◆ WORK REQUEST
Repeat every entry below exactly.

◆ DATA TO EXAMINE
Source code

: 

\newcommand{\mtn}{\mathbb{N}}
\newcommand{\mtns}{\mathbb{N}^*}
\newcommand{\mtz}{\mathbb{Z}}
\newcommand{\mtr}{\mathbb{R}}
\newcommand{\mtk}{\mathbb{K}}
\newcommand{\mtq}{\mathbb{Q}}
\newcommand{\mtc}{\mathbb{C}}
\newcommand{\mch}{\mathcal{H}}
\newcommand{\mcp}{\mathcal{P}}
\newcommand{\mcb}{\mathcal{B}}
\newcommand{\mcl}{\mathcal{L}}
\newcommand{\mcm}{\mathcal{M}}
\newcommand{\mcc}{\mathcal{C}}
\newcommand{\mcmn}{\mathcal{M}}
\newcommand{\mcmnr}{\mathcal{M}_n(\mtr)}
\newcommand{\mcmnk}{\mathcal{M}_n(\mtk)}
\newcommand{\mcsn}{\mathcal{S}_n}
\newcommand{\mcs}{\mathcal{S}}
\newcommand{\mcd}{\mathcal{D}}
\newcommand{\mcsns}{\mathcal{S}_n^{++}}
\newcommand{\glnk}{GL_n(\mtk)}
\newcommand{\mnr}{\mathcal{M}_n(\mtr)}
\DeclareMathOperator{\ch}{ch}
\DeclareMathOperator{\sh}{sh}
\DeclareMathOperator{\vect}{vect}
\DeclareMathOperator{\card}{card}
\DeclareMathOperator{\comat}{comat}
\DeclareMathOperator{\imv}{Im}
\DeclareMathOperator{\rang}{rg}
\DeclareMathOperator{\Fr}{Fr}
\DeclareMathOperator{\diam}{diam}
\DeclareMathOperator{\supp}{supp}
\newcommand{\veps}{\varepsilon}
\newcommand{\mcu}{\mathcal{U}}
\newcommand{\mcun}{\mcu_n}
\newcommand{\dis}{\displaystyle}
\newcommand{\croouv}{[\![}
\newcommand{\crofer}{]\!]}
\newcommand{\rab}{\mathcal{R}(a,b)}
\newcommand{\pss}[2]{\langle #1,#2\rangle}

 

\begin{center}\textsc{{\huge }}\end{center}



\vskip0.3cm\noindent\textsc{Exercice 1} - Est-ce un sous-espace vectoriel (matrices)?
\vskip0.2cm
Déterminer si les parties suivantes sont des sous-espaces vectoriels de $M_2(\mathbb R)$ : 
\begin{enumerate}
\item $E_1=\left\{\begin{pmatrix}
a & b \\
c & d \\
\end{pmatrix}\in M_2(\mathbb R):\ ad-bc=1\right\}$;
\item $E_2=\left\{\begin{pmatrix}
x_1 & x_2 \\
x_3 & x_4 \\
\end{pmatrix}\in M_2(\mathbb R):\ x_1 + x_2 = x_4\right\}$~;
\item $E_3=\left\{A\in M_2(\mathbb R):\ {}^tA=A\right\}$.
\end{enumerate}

◆ OUTPUT FOR THIS EXERCISE
Source code

: 

\newcommand{\mtn}{\mathbb{N}}
\newcommand{\mtns}{\mathbb{N}^*}
\newcommand{\mtz}{\mathbb{Z}}
\newcommand{\mtr}{\mathbb{R}}
\newcommand{\mtk}{\mathbb{K}}
\newcommand{\mtq}{\mathbb{Q}}
\newcommand{\mtc}{\mathbb{C}}
\newcommand{\mch}{\mathcal{H}}
\newcommand{\mcp}{\mathcal{P}}
\newcommand{\mcb}{\mathcal{B}}
\newcommand{\mcl}{\mathcal{L}}
\newcommand{\mcm}{\mathcal{M}}
\newcommand{\mcc}{\mathcal{C}}
\newcommand{\mcmn}{\mathcal{M}}
\newcommand{\mcmnr}{\mathcal{M}_n(\mtr)}
\newcommand{\mcmnk}{\mathcal{M}_n(\mtk)}
\newcommand{\mcsn}{\mathcal{S}_n}
\newcommand{\mcs}{\mathcal{S}}
\newcommand{\mcd}{\mathcal{D}}
\newcommand{\mcsns}{\mathcal{S}_n^{++}}
\newcommand{\glnk}{GL_n(\mtk)}
\newcommand{\mnr}{\mathcal{M}_n(\mtr)}
\DeclareMathOperator{\ch}{ch}
\DeclareMathOperator{\sh}{sh}
\DeclareMathOperator{\vect}{vect}
\DeclareMathOperator{\card}{card}
\DeclareMathOperator{\comat}{comat}
\DeclareMathOperator{\imv}{Im}
\DeclareMathOperator{\rang}{rg}
\DeclareMathOperator{\Fr}{Fr}
\DeclareMathOperator{\diam}{diam}
\DeclareMathOperator{\supp}{supp}
\newcommand{\veps}{\varepsilon}
\newcommand{\mcu}{\mathcal{U}}
\newcommand{\mcun}{\mcu_n}
\newcommand{\dis}{\displaystyle}
\newcommand{\croouv}{[\![}
\newcommand{\crofer}{]\!]}
\newcommand{\rab}{\mathcal{R}(a,b)}
\newcommand{\pss}[2]{\langle #1,#2\rangle}

 

\begin{center}\textsc{{\huge }}\end{center}



\vskip0.3cm\noindent\textsc{Exercice 1} - Est-ce un sous-espace vectoriel (matrices)?
\vskip0.2cm
Déterminer si les parties suivantes sont des sous-espaces vectoriels de $M_2(\mathbb R)$ : 
\begin{enumerate}
\item $E_1=\left\{\begin{pmatrix}
a & b \\
c & d \\
\end{pmatrix}\in M_2(\mathbb R):\ ad-bc=1\right\}$;
\item $E_2=\left\{\begin{pmatrix}
x_1 & x_2 \\
x_3 & x_4 \\
\end{pmatrix}\in M_2(\mathbb R):\ x_1 + x_2 = x_4\right\}$~;
\item $E_3=\left\{A\in M_2(\mathbb R):\ {}^tA=A\right\}$.
\end{enumerate}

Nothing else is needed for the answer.